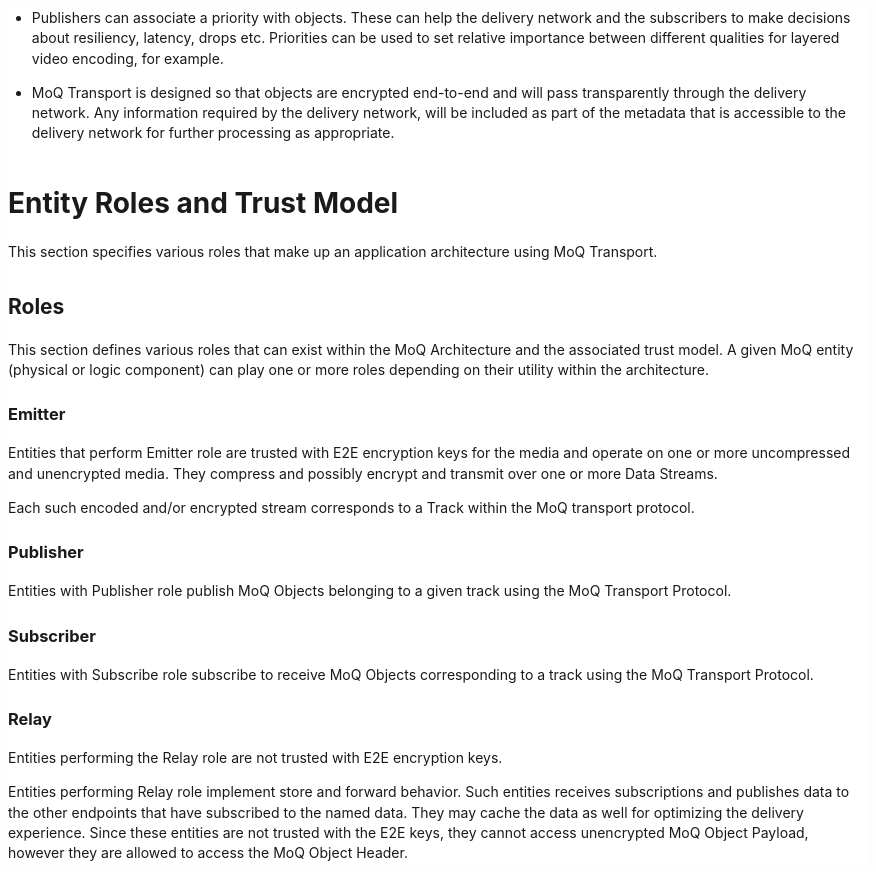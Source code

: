 * Publishers can associate a priority with objects. These can help the delivery network
  and the subscribers to make decisions about resiliency, latency, drops etc.
  Priorities can be used to set relative importance between different qualities for
  layered video encoding, for example.

* MoQ Transport is designed so that objects are encrypted end-to-end and will
  pass transparently through the delivery network. Any information
  required by the delivery network, will be included as
  part of the metadata that is accessible to the delivery network for
  further processing as appropriate.


# Entity Roles and Trust Model

This section specifies various roles that make up an application
architecture using MoQ Transport.

## Roles

This section defines various roles that can exist within the
MoQ Architecture and the associated trust model. A given
MoQ entity (physical or logic component) can play one
or more roles depending on their utility within the
architecture.

### Emitter

Entities that perform Emitter role are trusted with E2E encryption keys for
the media and operate on one or more uncompressed and unencrypted media.
They compress and possibly encrypt and transmit over one or more Data Streams.

Each such encoded and/or encrypted stream corresponds to a Track within
the MoQ transport protocol.

### Publisher

Entities with Publisher role publish MoQ Objects belonging to a given
track using the MoQ Transport Protocol.

### Subscriber

Entities with Subscribe role subscribe to receive MoQ Objects corresponding
to a track using the MoQ Transport Protocol.

### Relay

Entities performing the Relay role are not trusted with E2E encryption keys.

Entities performing Relay role implement store and forward behavior. Such
entities receives subscriptions and publishes data to the other endpoints
that have subscribed to the named data. They may cache the data as well for
optimizing the delivery experience. Since these entities are not trusted with
the E2E keys, they cannot access unencrypted MoQ Object Payload, however
they are allowed to access the MoQ Object Header.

————————

* [Activity]: From the data above, output only the lines between the line containing "### Subscriber" and the line containing "that have subscribed", inclusive, exactly as written.

* [Worked solution]:
### Subscriber

Entities with Subscribe role subscribe to receive MoQ Objects corresponding
to a track using the MoQ Transport Protocol.

### Relay

Entities performing the Relay role are not trusted with E2E encryption keys.

Entities performing Relay role implement store and forward behavior. Such
entities receives subscriptions and publishes data to the other endpoints
that have subscribed to the named data. They may cache the data as well for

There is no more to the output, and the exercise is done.